The task calls for the count of lines containing "itemize" in these records, given as a number with no other words.
+++ SUPPLIED DATA
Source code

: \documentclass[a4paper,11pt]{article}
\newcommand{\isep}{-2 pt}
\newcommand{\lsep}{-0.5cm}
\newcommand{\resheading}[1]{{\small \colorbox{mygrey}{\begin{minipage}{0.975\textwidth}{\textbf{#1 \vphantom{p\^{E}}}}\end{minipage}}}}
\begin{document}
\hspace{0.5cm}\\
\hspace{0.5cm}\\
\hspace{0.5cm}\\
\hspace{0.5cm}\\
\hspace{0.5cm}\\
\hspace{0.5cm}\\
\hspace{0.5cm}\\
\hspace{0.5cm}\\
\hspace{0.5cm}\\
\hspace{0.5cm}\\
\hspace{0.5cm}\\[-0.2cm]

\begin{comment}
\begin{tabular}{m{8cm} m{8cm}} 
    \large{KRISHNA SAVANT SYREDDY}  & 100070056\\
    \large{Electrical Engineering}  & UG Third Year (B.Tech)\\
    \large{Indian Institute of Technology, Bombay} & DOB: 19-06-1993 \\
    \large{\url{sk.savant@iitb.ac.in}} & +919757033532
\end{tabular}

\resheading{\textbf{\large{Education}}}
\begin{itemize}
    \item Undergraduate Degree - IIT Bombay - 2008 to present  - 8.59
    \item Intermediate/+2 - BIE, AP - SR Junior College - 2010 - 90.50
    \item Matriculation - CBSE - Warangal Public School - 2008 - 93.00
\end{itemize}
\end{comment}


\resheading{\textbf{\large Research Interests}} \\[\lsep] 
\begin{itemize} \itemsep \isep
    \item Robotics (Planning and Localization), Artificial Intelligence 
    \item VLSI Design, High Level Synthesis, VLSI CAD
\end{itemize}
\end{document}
++++++
■ **TASK RESULT**
4